── Supplied records
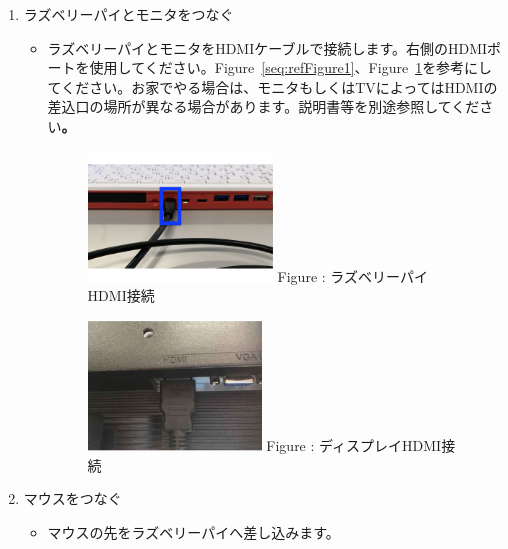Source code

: \documentclass[a4paper,12pt]{jarticle}
\begin{document}
\begin{enumerate}
  \item ラズベリーパイとモニタをつなぐ

        \begin{itemize}
          \item
                ラズベリーパイとモニタをHDMIケーブルで接続します。右側のHDMIポートを使用してください。Figure~\ref{seq:refFigure1}、Figure~\ref{seq:refFigure2}を参考にしてください。お家でやる場合は、モニタもしくはTVによってはHDMIの差込口の場所が異なる場合があります。説明書等を別途参照してください\textbf{。}


                \begin{figure}[h]
                  \begin{minipage}{0.5\textwidth}
                    {\upshape
                      \includegraphics[height=3.471cm]{figure222023.pdf}
                      \newline
                      Figure {\theFigure\label{seq:refFigure1}}:
                      ラズベリーパイHDMI接続}
                  \end{minipage}
                  \begin{minipage}{0.5\textwidth}
                    {\upshape
                      \includegraphics[height=3.471cm]{textbook-img016.png}
                      \newline
                      Figure {\theFigure\label{seq:refFigure2}}:
                      ディスプレイHDMI接続}
                  \end{minipage}
                \end{figure}

        \end{itemize}
  \item マウスをつなぐ

        \begin{itemize}
          \item
                マウスの先をラズベリーパイへ差し込みます。
        \end{itemize}
\end{enumerate}
\end{document}
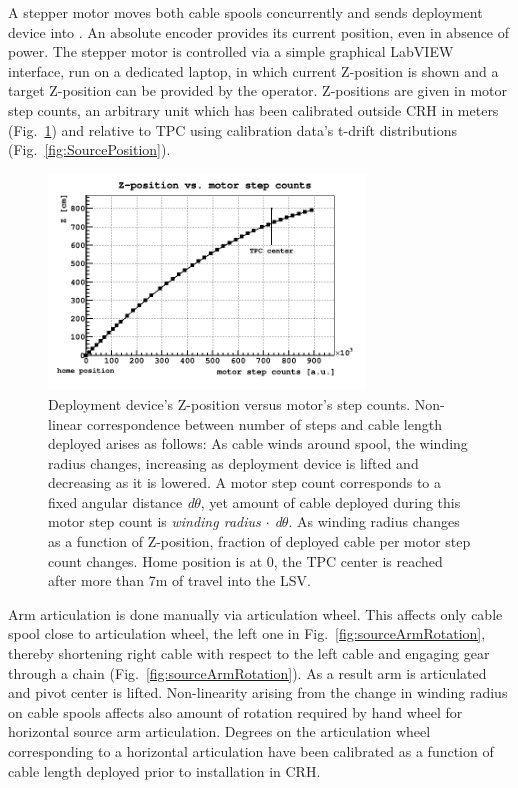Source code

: A stepper motor moves both cable spools concurrently and sends deployment device into \lsv. An absolute encoder provides its current position, even in absence of power. The stepper motor is controlled via a simple graphical LabVIEW interface, run on a dedicated laptop, in which current Z-position is shown and a target Z-position can be provided by the operator. Z-positions are given in motor step counts, an arbitrary unit which has been calibrated outside CRH in meters (Fig.~\ref{fig:z_test}) and relative to TPC using calibration data's t-drift distributions (Fig.~\ref{fig:SourcePosition}).

\begin{figure}[htbp]
 \centering
 \includegraphics[width=0.75\textwidth]{Figures/MSC_Z}
 \caption{Deployment device's Z-position versus motor's step counts. Non-linear correspondence between number of steps and cable length deployed arises as follows: As cable winds around spool, the winding radius changes, increasing as deployment device is lifted and decreasing as it is lowered. A motor step count corresponds to a fixed angular distance \textit{d$\theta$}, yet amount of cable deployed during this motor step count is \textit{winding radius $\cdot$ d$\theta$}. As winding radius changes as a function of Z-position, fraction of deployed cable per motor step count changes. Home position is at 0, the TPC center is reached after more than 7m of travel into the LSV.}
 \label{fig:z_test}
\end{figure}

\label{sec:Nonlinearity:MotorStepCounts}
Arm articulation is done manually via articulation wheel. This affects only cable spool close to articulation wheel, the left one in Fig.~\ref{fig:sourceArmRotation}, thereby shortening right cable with respect to the left cable and engaging gear through a chain (Fig.~\ref{fig:sourceArmRotation}). As a result arm is articulated and pivot center is lifted. Non-linearity arising from the change in winding radius on cable spools affects also amount of rotation required by hand wheel for horizontal source arm articulation.
Degrees on the articulation wheel corresponding to a horizontal articulation have been calibrated as a function of cable length deployed prior to installation in CRH.

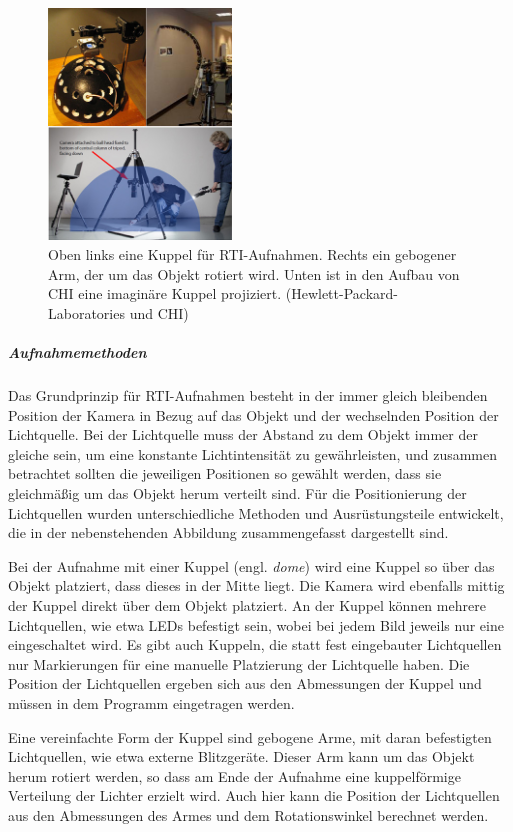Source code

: \begin{figure}
  \begin{center} \vspace{-0.6cm}
    \includegraphics[width=0.435\textwidth]{bilder/rti_aufnahme}
  \end{center}
  \caption{Oben links eine Kuppel für RTI-Aufnahmen. Rechts ein gebogener Arm, der um das Objekt rotiert wird. Unten ist in den Aufbau von CHI eine imaginäre Kuppel projiziert. (Hewlett-Packard-Laboratories und CHI)}
\end{figure} 
\subparagraph{Aufnahmemethoden}
Das Grundprinzip für RTI-Aufnahmen besteht in der immer gleich bleibenden Position der Kamera in Bezug auf das Objekt und der wechselnden Position der Lichtquelle. Bei der Lichtquelle muss der Abstand zu dem Objekt immer der gleiche sein, um eine konstante Lichtintensität zu gewährleisten, und zusammen betrachtet sollten die jeweiligen Positionen so gewählt werden, dass sie gleichmäßig um das Objekt herum verteilt sind. Für die Positionierung der Lichtquellen wurden unterschiedliche Methoden und Ausrüstungsteile entwickelt, die in der nebenstehenden Abbildung zusammengefasst dargestellt sind.

Bei der Aufnahme mit einer Kuppel (engl. \emph{dome}) wird eine Kuppel so über das Objekt platziert, dass dieses in der Mitte liegt. Die Kamera wird ebenfalls mittig der Kuppel direkt über dem Objekt platziert. An der Kuppel können mehrere Lichtquellen, wie etwa LEDs befestigt sein, wobei bei jedem Bild jeweils nur eine eingeschaltet wird. Es gibt auch Kuppeln, die statt fest eingebauter Lichtquellen nur Markierungen für eine manuelle Platzierung der Lichtquelle haben. Die Position der Lichtquellen ergeben sich aus den Abmessungen der Kuppel und müssen in dem Programm eingetragen werden.

Eine vereinfachte Form der Kuppel sind gebogene Arme, mit daran befestigten Lichtquellen, wie etwa externe Blitzgeräte. Dieser Arm kann um das Objekt herum rotiert werden, so dass am Ende der Aufnahme eine kuppelförmige Verteilung der Lichter erzielt wird. Auch hier kann die Position der Lichtquellen aus den Abmessungen des Armes und dem Rotationswinkel berechnet werden.

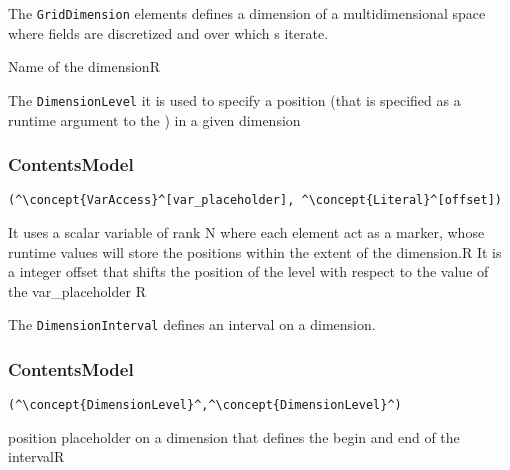 
The {\tt GridDimension} elements defines a dimension of a multidimensional space where fields are discretized and over which s iterate.

\HIRContentsModel{ () }
\begin{HIRAttributes}
	{Name of the dimension}{R}
\end{HIRAttributes}


The {\tt DimensionLevel} it is used to specify a position (that is specified as a runtime argument to the ) in a given dimension

\subsubsection*{ContentsModel}{}

\begin{lstlisting}[style=default]
(^\concept{VarAccess}^[var_placeholder], ^\concept{Literal}^[offset])
\end{lstlisting}

\begin{HIRChildElements}
	{It uses a scalar variable of rank N where each element act as a marker, whose runtime values will store the positions within the extent of the dimension.}{R}
	{It is a integer offset that shifts the position of the level with respect to the value of the var\_placeholder }{R}
\end{HIRChildElements}


The {\tt DimensionInterval} defines an interval on a dimension.

\subsubsection*{ContentsModel}{}

\begin{lstlisting}[style=default]
(^\concept{DimensionLevel}^,^\concept{DimensionLevel}^)
\end{lstlisting}

\begin{HIRChildElements}
	{position placeholder on a dimension that defines the begin and end of the interval}{R}
\end{HIRChildElements}

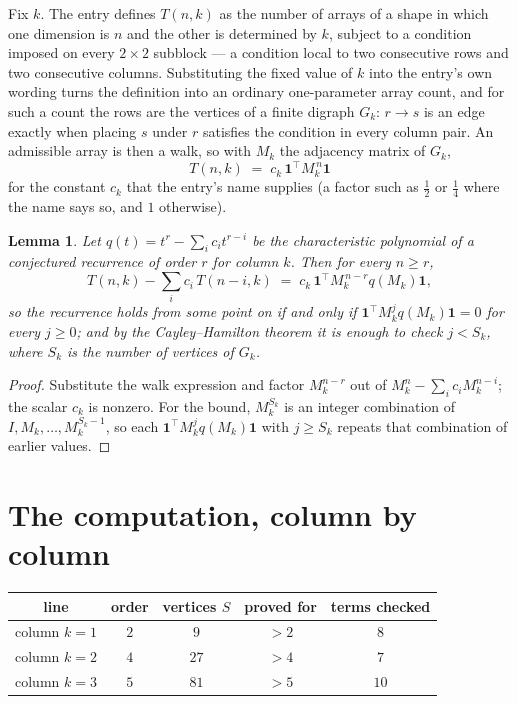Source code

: \documentclass[11pt,a4paper]{article}
\theoremstyle{plain}
\newtheorem{lemma}[theorem]{Lemma}
\theoremstyle{definition}
\begin{document}
Fix $k$. The entry defines $T(n,k)$ as the number of arrays of a shape in which one dimension
is $n$ and the other is determined by $k$, subject to a condition imposed on every
$2\times2$ subblock --- a condition local to two consecutive rows and two consecutive columns.
Substituting the fixed value of $k$ into the entry's own wording turns the definition into an
ordinary one-parameter array count, and for such a count the rows are the vertices of a finite
digraph $G_k$: $r\to s$ is an edge exactly when placing $s$ under $r$ satisfies the condition
in every column pair. An admissible array is then a walk, so with $M_k$ the adjacency matrix
of $G_k$,
\[
T(n,k)\;=\;c_k\,\mathbf{1}^{\!\top}M_k^{\,n}\mathbf{1}
\]
for the constant $c_k$ that the entry's name supplies (a factor such as $\tfrac12$ or
$\tfrac14$ where the name says so, and $1$ otherwise).

\begin{lemma}\label{lem:crit}
Let $q(t)=t^{r}-\sum_i c_it^{r-i}$ be the characteristic polynomial of a conjectured
recurrence of order $r$ for column $k$. Then for every $n\ge r$,
\[
T(n,k)-\sum_i c_i\,T(n-i,k)\;=\;c_k\,\mathbf{1}^{\!\top}M_k^{\,n-r}q(M_k)\mathbf{1},
\]
so the recurrence holds from some point on if and only if
$\mathbf{1}^{\!\top}M_k^{j}q(M_k)\mathbf{1}=0$ for every $j\ge0$; and by the
Cayley--Hamilton theorem it is enough to check $j<S_k$, where $S_k$ is the number of vertices
of $G_k$.
\end{lemma}

\begin{proof}
Substitute the walk expression and factor $M_k^{n-r}$ out of $M_k^{n}-\sum_ic_iM_k^{n-i}$;
the scalar $c_k$ is nonzero. For the bound, $M_k^{S_k}$ is an integer combination of
$I,M_k,\dots,M_k^{S_k-1}$, so each $\mathbf{1}^{\!\top}M_k^{j}q(M_k)\mathbf{1}$ with
$j\ge S_k$ repeats that combination of earlier values.
\end{proof}

\section{The computation, column by column}

\begin{center}
\begin{tabular}{ccccc}
line & order & vertices $S$ & proved for & terms checked \\ \hline
column $k$$=1$ & $2$ & $9$ & $>2$ & $8$ \\
column $k$$=2$ & $4$ & $27$ & $>4$ & $7$ \\
column $k$$=3$ & $5$ & $81$ & $>5$ & $10$ \\
\end{tabular}
\end{center}
\end{document}
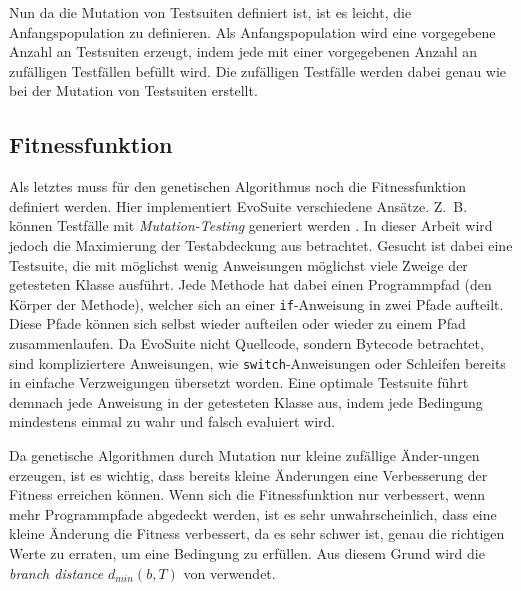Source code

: \documentclass[a4paper,11pt]{article}
\begin{document}
Nun da die Mutation von Testsuiten definiert ist, ist es leicht, die Anfangspopulation zu definieren.
Als Anfangspopulation wird eine vorgegebene Anzahl an Testsuiten erzeugt, indem jede mit einer vorgegebenen Anzahl an zufälligen Testfällen befüllt wird.
Die zufälligen Testfälle werden dabei genau wie bei der Mutation von Testsuiten erstellt.

\subsection{Fitnessfunktion}

Als letztes muss für den genetischen Algorithmus noch die Fitnessfunktion definiert werden.
Hier implementiert EvoSuite verschiedene Ansätze.
Z.~B. können Testfälle mit \textit{Mutation-Testing} generiert werden \cite{emse14_mutation}.
In dieser Arbeit wird jedoch die Maximierung der Testabdeckung aus \cite{TSE12_EvoSuite} betrachtet.
Gesucht ist dabei eine Testsuite, die mit möglichst wenig Anweisungen möglichst viele Zweige der getesteten Klasse ausführt.
Jede Methode hat dabei einen Programmpfad (den Körper der Methode), welcher sich an einer \lstinline{if}-Anweisung in zwei Pfade aufteilt.
Diese Pfade können sich selbst wieder aufteilen oder wieder zu einem Pfad zusammenlaufen.
Da EvoSuite nicht Quellcode, sondern Bytecode betrachtet, sind kompliziertere Anweisungen, wie \lstinline{switch}-Anweisungen oder Schleifen bereits in einfache Verzweigungen übersetzt worden.
Eine optimale Testsuite führt demnach jede Anweisung in der getesteten Klasse aus, indem jede Bedingung mindestens einmal zu wahr und falsch evaluiert wird.

Da genetische Algorithmen durch Mutation nur kleine zufällige Änder-ungen erzeugen, ist es wichtig, dass bereits kleine Änderungen eine Verbesserung der Fitness erreichen können.
Wenn sich die Fitnessfunktion nur verbessert, wenn mehr Programmpfade abgedeckt werden, ist es sehr unwahrscheinlich, dass eine kleine Änderung die Fitness verbessert, da es sehr schwer ist, genau die richtigen Werte zu erraten, um eine Bedingung zu erfüllen.
Aus diesem Grund wird die \textit{branch distance} $d_{min}(b, T)$ von \citet{10.1109/32.57624} verwendet.
\end{document}
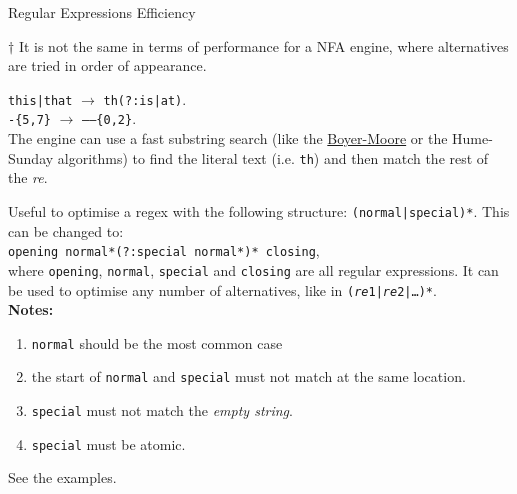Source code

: \documentclass[10pt, a4paper, landscape]{scrartcl}
\newcommand{\regex}[1]{\texttt{#1}}
\newcommand{\cregex}[1]{\colorbox{gray!30}{\regex{#1}}}
\newcommand{\re}{\textit{re}}
\begin{document}
\begin{cheatsheet}{Regular Expressions Efficiency}
\begin{col2}
\begin{cheatnote}
$\dagger$ It is not the same in terms of performance for a NFA engine, where
alternatives are tried in order of appearance.\\
\end{cheatnote}


\cregex{this|that} $\to$ \cregex{th(?:is|at)}.\\
\cregex{-\{5,7\}} $\to$ \cregex{------\{0,2\}}.\\
The engine can use a fast substring search (like the
\href{https://en.wikipedia.org/wiki/Boyer–Moore_string_search_algorithm}{Boyer-Moore}
or the Hume-Sunday algorithms) to find the literal text (i.e. \cregex{th}) and
then match the rest of the \re.

\end{col2}

\begin{col3}


Useful to optimise a regex with the following structure:
\cregex{(normal|special)*}. This can be changed to:\\
\cregex{opening normal*(?:special normal*)* closing},\\
where \regex{opening}, \regex{normal}, \regex{special} and \regex{closing} are
all regular expressions. It can be used to optimise any number of alternatives,
like in \cregex{(\re{}1|\re{}2|\dots)*}.\\

\textbf{Notes:}
\begin{enumerate}
	\item \regex{normal} should be the most common case
	\item the start of \regex{normal} and \regex{special} must not match at the
		same location.
	\item \regex{special} must not match the \emph{empty string}.
	\item \regex{special} must be atomic.
\end{enumerate}
See the examples.

\end{col3}

\end{cheatsheet}

\newpage
\end{document}
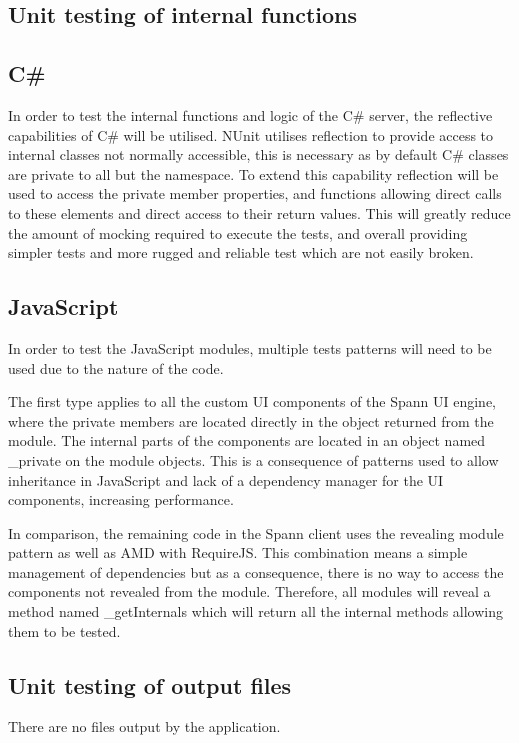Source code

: \documentclass[12pt, titlepage]{article}
\begin{document}
\subsection{Unit testing of internal functions}

\subsection{C\#}
In order to test the internal functions and logic of the C\# server, the
reflective capabilities of C\# will be utilised. NUnit utilises reflection to
provide access to internal classes not normally accessible, this is necessary
as by default C\# classes are private to all but the namespace. To extend this
capability reflection will be used to access the private member properties, and
functions allowing direct calls to these elements and direct access to their
return values. This will greatly reduce the amount of mocking required to
execute the tests, and overall providing simpler tests and more rugged and
reliable test which are not easily broken. 

\subsection{JavaScript} In order to test the JavaScript modules, multiple tests
patterns will need to be used due to the nature of the code. 

The first type applies to all the custom UI components of the Spann UI engine,
where the private members are located directly in the object returned from the
module. The internal parts of the components are located in an object named
\_private on the module objects. This is a consequence of patterns used to allow
inheritance in JavaScript and lack of a dependency manager for the UI
components, increasing performance.  

In comparison, the remaining code in the Spann client uses the revealing module
pattern as well as AMD with RequireJS. This combination means a simple
management of dependencies but as a consequence, there is no way to access the
components not revealed from the module. Therefore, all modules will reveal a
method named \_getInternals which will return all the internal methods allowing
them to be tested. 

		
\subsection{Unit testing of output files}		
There are no files output by the application.
\end{document}
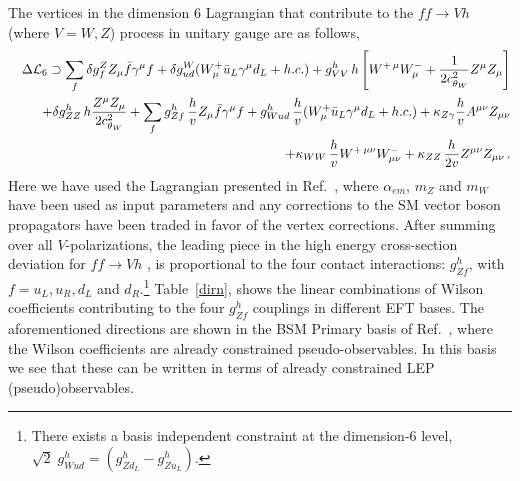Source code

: \documentclass[../report.tex]{subfiles}
\begin{document}
The vertices in the dimension 6 Lagrangian that contribute 
to the $ff \to Vh$ (where $V=W,Z$) process in unitary gauge are as follows, 
\begin{eqnarray}
&&\Delta {\cal L}_6\supset \sum_f {\delta g^Z_{f}} Z_\mu \bar{f} \gamma^\mu f +\delta g^W_{ud} (W^+_\mu \bar{u}_L \gamma^\mu d_L+h.c.)
+ {g^h_{VV}}\,  h \left[W^{+\, \mu} W^-_\mu+\frac{1}{2c_{\theta_W}^2}Z^\mu Z_\mu\right]\nonumber \\
&&+  \delta g^h_{ZZ}\, h \frac{Z^\mu Z_\mu}{2c_{\theta_W}^2} + \sum_f g^h_{Zf}\,\frac{h}{v}Z_\mu \bar{f} \gamma^\mu f+g^h_{Wud}\,\frac{h}{v}(W^+_\mu \bar{u}_L \gamma^\mu d_L+h.c.)
+{\kappa_{Z \gamma }}\frac{h}{v} A^{\mu\nu} Z_{\mu\nu} \nonumber \\ 
&&+\kappa_{WW}\,\frac{h}{v}
 W^{+\, \mu\nu}W^-_{\mu\nu}
+\kappa_{ZZ}\,\frac{h}{2v} Z^{\mu\nu}Z_{\mu\nu}\,.
\label{lagr}
\end{eqnarray}
Here we have used the Lagrangian presented in Ref.~\cite{Gupta:2014rxa, Pomarol:2014dya}, where $\alpha_{em}$, $m_Z$ and $m_W$   have been used as input parameters and any corrections 
to the SM vector boson propagators  have 
been traded in favor of the vertex corrections. After summing over all $V$-polarizations, the leading 
piece in the high energy cross-section deviation for $ff \to Vh$ , is proportional to the four  contact interactions:  $g^h_{Zf}$, with $f=u_L, u_R,d_L$ and $d_R$.\footnote{There exists a basis independent constraint at the dimension-6 level, $\sqrt{2}\;g^h_{Wud}= (g^h_{Zd_L}-g^h_{Zu_L})$. } Table~\ref{dirn}, shows the linear combinations of Wilson coefficients contributing to the four 
$g^h_{Zf}$ couplings in different EFT bases.  The aforementioned directions are shown in the BSM Primary basis of Ref.~\cite{Gupta:2014rxa}, 
where the Wilson coefficients are already constrained pseudo-observables. In this basis we see that these can be written in terms of already constrained LEP (pseudo)observables. 
\end{document}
────
• What to do: Each line carrying the string "output" should be copied out from the entries.

• Answer section:
\subsection{Unit testing of output files}		
There are no files output by the application.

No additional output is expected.